PROBLEM TO WORK ON =
From the data below, retype exactly the lines starting with the one that contains "Intern in the" and ending with the one that contains "2013--May 2014)\\(May 2012--Aug", both included.

:: AVAILABLE DATA ::

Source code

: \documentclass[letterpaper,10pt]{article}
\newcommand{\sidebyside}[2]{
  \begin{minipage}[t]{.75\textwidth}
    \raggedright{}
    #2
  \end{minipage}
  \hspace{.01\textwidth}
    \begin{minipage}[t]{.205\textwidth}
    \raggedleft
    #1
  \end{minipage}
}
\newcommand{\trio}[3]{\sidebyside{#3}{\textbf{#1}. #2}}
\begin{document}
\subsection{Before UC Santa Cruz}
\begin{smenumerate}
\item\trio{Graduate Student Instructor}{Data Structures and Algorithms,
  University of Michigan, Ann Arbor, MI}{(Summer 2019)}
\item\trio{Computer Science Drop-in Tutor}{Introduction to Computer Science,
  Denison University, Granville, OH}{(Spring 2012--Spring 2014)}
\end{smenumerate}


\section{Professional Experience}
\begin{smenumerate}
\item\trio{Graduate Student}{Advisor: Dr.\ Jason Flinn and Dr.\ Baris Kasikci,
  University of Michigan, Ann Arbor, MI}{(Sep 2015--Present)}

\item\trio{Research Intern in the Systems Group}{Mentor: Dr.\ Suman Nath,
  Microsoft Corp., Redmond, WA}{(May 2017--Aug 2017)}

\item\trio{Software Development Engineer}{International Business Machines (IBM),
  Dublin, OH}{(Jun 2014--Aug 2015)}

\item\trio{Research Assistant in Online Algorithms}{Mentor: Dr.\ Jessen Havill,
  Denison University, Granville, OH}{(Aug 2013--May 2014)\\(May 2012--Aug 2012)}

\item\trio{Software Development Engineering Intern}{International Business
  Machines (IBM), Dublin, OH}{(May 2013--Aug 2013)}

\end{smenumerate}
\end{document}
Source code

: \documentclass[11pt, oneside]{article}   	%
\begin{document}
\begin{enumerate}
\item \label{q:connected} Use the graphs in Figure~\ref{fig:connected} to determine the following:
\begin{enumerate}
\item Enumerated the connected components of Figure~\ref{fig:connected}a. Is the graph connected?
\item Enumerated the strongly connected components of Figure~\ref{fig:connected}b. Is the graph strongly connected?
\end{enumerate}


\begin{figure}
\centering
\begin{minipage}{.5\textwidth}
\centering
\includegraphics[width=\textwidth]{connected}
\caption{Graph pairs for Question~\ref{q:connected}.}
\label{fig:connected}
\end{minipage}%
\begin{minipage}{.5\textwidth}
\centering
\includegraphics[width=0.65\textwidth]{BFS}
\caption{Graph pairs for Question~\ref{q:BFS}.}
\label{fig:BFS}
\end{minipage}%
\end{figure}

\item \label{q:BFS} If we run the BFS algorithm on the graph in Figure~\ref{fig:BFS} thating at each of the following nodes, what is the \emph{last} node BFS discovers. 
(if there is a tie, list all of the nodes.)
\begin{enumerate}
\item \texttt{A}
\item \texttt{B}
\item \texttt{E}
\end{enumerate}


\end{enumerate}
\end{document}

:::

TASK RESPONSE =
\item\trio{Research Intern in the Systems Group}{Mentor: Dr.\ Suman Nath,
  Microsoft Corp., Redmond, WA}{(May 2017--Aug 2017)}

\item\trio{Software Development Engineer}{International Business Machines (IBM),
  Dublin, OH}{(Jun 2014--Aug 2015)}

\item\trio{Research Assistant in Online Algorithms}{Mentor: Dr.\ Jessen Havill,
  Denison University, Granville, OH}{(Aug 2013--May 2014)\\(May 2012--Aug 2012)}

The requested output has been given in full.